====== SUPPLIED ENTRIES

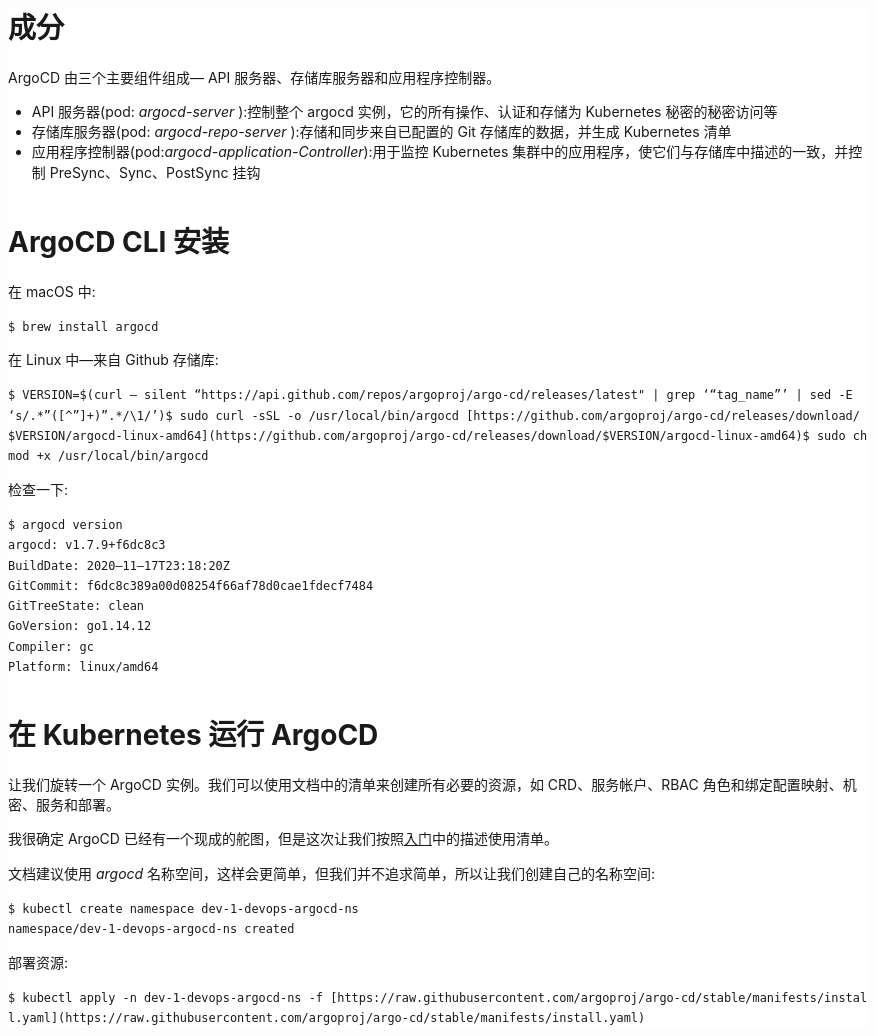 # 成分

ArgoCD 由三个主要组件组成— API 服务器、存储库服务器和应用程序控制器。

*   API 服务器(pod: *argocd-server* ):控制整个 argocd 实例，它的所有操作、认证和存储为 Kubernetes 秘密的秘密访问等
*   存储库服务器(pod: *argocd-repo-server* ):存储和同步来自已配置的 Git 存储库的数据，并生成 Kubernetes 清单
*   应用程序控制器(pod:*argocd-application-Controller*):用于监控 Kubernetes 集群中的应用程序，使它们与存储库中描述的一致，并控制 PreSync、Sync、PostSync 挂钩

# ArgoCD CLI 安装

在 macOS 中:

```
$ brew install argocd
```

在 Linux 中—来自 Github 存储库:

```
$ VERSION=$(curl — silent “https://api.github.com/repos/argoproj/argo-cd/releases/latest" | grep ‘“tag_name”’ | sed -E ‘s/.*”([^”]+)”.*/\1/’)$ sudo curl -sSL -o /usr/local/bin/argocd [https://github.com/argoproj/argo-cd/releases/download/$VERSION/argocd-linux-amd64](https://github.com/argoproj/argo-cd/releases/download/$VERSION/argocd-linux-amd64)$ sudo chmod +x /usr/local/bin/argocd
```

检查一下:

```
$ argocd version
argocd: v1.7.9+f6dc8c3
BuildDate: 2020–11–17T23:18:20Z
GitCommit: f6dc8c389a00d08254f66af78d0cae1fdecf7484
GitTreeState: clean
GoVersion: go1.14.12
Compiler: gc
Platform: linux/amd64
```

# 在 Kubernetes 运行 ArgoCD

让我们旋转一个 ArgoCD 实例。我们可以使用文档中的清单来创建所有必要的资源，如 CRD、服务帐户、RBAC 角色和绑定配置映射、机密、服务和部署。

我很确定 ArgoCD 已经有一个现成的舵图，但是这次让我们按照[入门](https://argoproj.github.io/argo-cd/getting_started/)中的描述使用清单。

文档建议使用 *argocd* 名称空间，这样会更简单，但我们并不追求简单，所以让我们创建自己的名称空间:

```
$ kubectl create namespace dev-1-devops-argocd-ns
namespace/dev-1-devops-argocd-ns created
```

部署资源:

```
$ kubectl apply -n dev-1-devops-argocd-ns -f [https://raw.githubusercontent.com/argoproj/argo-cd/stable/manifests/install.yaml](https://raw.githubusercontent.com/argoproj/argo-cd/stable/manifests/install.yaml)
```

============

● **TASK REQUIREMENTS**: Please work out how many lines in the data include "install"; write that number only.

● **TASK ANSWER**: 2